Lachgar est accusé d'avoir répandu une photographie dans laquelle il apparaît avec une chemise qui contient « un message sexuel associé au caractère sacré divin ». Le geste, interprété comme une infraction grave, a provoqué une indignation sociale, selon le journal officiel marocain LE360lié aux services de sécurité. Lachgar a été mis en garde à vue par ordre du bureau du procureur.
Une figure clé de l'activisme laïque au Maroc
Ibtissame « Betty » Lachgar est l'une des voix les plus visibles du féminisme laïc et la défense des libertés individuelles au Maroc.
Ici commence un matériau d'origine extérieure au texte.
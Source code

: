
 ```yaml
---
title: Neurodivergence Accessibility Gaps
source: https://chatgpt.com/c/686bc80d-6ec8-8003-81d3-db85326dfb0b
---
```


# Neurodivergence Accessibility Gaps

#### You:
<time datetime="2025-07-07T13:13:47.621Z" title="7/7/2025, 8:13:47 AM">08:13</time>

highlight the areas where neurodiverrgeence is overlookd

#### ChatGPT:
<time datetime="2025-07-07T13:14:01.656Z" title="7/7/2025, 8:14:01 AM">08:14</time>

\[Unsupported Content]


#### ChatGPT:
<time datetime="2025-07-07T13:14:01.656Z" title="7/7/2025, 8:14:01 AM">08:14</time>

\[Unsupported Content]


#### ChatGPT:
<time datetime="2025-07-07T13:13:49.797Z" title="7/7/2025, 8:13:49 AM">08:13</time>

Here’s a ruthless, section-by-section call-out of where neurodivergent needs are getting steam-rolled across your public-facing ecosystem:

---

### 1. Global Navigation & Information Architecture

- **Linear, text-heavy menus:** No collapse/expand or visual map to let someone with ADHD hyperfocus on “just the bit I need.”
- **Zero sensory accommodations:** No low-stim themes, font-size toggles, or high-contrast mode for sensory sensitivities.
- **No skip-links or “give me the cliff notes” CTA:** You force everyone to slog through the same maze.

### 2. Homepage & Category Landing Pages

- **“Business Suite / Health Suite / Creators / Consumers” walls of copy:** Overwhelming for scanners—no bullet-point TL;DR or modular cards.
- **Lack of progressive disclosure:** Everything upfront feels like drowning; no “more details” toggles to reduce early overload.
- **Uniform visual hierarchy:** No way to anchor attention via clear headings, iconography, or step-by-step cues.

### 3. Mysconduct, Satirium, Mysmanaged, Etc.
Le co-fondateur en 2009 du mouvement alternatif pour les libertés individuelles (Mali), a ouvertement défendu les droits des femmes, la liberté sexuelle, le droit à l'avortement, les droits du collectif LGBT et l'établissement d'un État laïque. En 2019, dans une interview avec The French Weekly Le point Il a dénoncé « au Maroc, nous sommes condamnés à être musulmans toute notre vie ».
Sa carrière a été marquée par des actions qui ont remis en question les normes sociales et religieuses du Royaume. Parmi eux, une forme de protest ou de démonstration « baiser » dans laquelle un groupe de personnes s'est rassemblé pour s'embrasser publiquement dans Rabat en 2013 et un pique-nique au cours du mois de Ramadan en 2009, ce qui a valu des arrestations et des menaces.
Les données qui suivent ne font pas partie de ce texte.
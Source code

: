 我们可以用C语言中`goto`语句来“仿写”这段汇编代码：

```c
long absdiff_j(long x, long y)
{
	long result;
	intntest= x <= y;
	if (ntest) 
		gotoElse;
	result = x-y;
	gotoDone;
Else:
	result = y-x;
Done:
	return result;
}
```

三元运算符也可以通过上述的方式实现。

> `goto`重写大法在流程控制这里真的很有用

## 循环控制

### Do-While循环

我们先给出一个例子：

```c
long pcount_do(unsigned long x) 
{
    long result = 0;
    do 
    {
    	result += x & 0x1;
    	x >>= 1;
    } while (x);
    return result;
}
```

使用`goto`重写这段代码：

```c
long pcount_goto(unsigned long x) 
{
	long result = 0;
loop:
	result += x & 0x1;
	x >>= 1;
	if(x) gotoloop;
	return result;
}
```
En 2016, il a également été brièvement arrêté par les autorités marocaines. Elle avait été arrêtée à Rabat après que la police ait reconnu son affiliation au mouvement du Mali lors d'une brève altercation avec un vendeur de rue.
L'arrestation a généré un flot de messages sur les réseaux sociaux, où les échantillons de soutien et les critiques des actions des autorités sont multipliés. Divers groupes et organisations internationales ont exprimé leur inquiétude quant à ce qu'ils considèrent comme un nouveau coup à la liberté d'expression au Maroc.